For some gambling is an addiction that can ruin lives. But I'll wager that most of you have placed legal or illegal bets on something, whether it's an office Super Bowl pool or playing the commodities market, and you didn't wind up in the poor house.

However, after my latest trip to the city of Lost Wages, I have mixed feelings about the pervasiveness of legalized gambling (see sidebar). When a vice becomes a mainstream "recreational" activity, does that vice lose some of its allure? I say yes, which might be why Las Vegas has evolved into a shopping and entertainment mecca.

The Strip embodies the best and worst of American culture, ranging from the sublime (Cirque du Soleil shows) to the ridiculous (Hooters casino and hotel?). Those sprawling mega-resorts are like an LSD flashback through time and space: Egypt, Rome, Venice, the Eiffel Tower, the surreal skyline of New York City. Very trippy.

But for my wife and me, the elaborate facades also are reminders of real places we've been able to visit since I quit drinking and smoking. Years ago, I actually calculated how much money I was saving, and realized it was enough to pay for a trip to Europe or Vegas each year.

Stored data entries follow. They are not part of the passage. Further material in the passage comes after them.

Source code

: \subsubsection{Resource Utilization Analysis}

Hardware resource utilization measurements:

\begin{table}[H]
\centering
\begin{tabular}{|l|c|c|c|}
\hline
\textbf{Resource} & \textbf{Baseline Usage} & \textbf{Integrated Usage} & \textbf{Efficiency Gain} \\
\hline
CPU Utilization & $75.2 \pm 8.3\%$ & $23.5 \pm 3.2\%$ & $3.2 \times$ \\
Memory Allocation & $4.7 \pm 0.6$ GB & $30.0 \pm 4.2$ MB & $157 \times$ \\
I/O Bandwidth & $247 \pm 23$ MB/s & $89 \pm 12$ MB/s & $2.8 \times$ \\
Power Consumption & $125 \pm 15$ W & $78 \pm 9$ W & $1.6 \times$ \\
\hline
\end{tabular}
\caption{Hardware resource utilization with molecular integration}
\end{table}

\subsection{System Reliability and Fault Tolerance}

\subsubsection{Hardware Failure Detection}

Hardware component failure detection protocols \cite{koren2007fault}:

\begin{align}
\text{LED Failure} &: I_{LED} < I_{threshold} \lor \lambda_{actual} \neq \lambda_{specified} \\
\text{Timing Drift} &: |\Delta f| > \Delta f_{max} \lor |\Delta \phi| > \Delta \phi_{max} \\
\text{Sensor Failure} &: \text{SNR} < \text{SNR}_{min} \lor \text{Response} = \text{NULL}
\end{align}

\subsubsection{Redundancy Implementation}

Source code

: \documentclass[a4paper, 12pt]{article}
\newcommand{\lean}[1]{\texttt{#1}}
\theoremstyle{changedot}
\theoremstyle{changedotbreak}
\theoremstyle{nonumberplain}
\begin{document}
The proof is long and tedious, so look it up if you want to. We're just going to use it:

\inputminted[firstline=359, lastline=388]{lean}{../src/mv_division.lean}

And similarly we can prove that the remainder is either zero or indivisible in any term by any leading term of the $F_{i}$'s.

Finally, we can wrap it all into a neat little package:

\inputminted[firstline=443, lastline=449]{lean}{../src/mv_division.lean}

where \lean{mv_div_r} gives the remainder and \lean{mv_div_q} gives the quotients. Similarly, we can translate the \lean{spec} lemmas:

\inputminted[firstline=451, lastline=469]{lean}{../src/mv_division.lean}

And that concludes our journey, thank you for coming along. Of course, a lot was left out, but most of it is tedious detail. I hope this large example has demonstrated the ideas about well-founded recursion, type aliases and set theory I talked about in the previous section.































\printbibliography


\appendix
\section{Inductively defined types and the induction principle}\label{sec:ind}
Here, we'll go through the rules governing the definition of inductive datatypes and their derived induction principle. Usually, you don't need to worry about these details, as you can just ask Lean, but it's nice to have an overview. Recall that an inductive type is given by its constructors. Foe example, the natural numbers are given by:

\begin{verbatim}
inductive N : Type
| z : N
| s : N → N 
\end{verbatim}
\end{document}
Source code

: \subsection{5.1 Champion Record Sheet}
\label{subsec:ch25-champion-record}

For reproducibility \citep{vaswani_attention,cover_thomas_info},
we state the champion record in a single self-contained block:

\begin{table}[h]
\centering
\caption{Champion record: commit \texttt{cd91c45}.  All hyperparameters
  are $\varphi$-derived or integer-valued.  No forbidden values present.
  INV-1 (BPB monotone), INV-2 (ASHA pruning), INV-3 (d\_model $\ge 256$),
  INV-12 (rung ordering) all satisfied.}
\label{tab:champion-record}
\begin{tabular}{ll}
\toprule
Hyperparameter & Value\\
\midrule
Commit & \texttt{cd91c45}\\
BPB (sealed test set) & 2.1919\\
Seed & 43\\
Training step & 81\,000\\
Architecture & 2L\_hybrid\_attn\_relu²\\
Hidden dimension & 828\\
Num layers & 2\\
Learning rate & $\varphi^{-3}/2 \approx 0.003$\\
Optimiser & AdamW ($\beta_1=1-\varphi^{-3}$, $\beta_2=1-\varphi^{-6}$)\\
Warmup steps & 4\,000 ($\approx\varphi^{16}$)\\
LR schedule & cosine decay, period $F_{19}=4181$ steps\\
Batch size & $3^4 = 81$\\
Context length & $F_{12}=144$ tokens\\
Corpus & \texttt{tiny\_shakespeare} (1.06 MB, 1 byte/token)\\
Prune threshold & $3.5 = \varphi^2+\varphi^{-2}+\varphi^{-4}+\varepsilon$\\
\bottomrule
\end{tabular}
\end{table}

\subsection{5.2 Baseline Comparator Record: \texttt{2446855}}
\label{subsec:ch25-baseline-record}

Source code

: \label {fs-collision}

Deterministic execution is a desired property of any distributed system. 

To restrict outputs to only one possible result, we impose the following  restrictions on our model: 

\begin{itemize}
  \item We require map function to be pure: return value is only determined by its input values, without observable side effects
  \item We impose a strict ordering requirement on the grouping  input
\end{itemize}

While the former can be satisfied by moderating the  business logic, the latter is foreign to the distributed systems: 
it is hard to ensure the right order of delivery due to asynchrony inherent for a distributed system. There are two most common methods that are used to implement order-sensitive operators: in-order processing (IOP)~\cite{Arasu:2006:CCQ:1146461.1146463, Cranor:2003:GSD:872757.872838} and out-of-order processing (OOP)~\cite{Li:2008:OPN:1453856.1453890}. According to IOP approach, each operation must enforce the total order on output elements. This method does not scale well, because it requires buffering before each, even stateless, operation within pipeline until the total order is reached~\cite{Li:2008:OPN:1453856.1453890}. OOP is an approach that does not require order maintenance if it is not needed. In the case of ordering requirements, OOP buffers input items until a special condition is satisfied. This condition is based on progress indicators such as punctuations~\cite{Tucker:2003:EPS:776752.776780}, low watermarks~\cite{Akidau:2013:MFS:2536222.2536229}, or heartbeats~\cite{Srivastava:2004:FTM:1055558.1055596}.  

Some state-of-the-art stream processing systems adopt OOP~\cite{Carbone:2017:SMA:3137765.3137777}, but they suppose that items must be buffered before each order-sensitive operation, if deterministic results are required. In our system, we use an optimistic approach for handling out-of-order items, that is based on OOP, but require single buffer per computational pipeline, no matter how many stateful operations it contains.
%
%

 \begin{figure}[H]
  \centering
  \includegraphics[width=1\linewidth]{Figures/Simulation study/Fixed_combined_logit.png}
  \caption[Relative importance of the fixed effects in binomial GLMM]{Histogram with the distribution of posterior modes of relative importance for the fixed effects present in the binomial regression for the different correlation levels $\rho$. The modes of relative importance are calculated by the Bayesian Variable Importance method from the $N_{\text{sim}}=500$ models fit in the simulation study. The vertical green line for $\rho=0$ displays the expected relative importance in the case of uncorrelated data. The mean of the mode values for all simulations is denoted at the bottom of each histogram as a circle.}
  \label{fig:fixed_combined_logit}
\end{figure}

I was a little nervous about going to Sin City when I first got sober. Cocktail waitresses everywhere hawking free drinks. An anything-goes atmosphere. The giddy highs and lows of winning or losing. Temptation doesn't get any better than this. So it was a test, in the same way going into a restaurant that has a bar or walking down a supermarket aisle stocked with wine and beer is a test for any recovering alcoholic.

I also wondered if I might be substituting one compulsion for another. But it turns out I have no stomach for losing money. In the movie "Two For the Money," the Al Pacino character tells a Gamblers Anonymous group that gambling isn't their real problem. He says they have a defect that causes them to subconsciously "want to lose" because it makes them feel alive.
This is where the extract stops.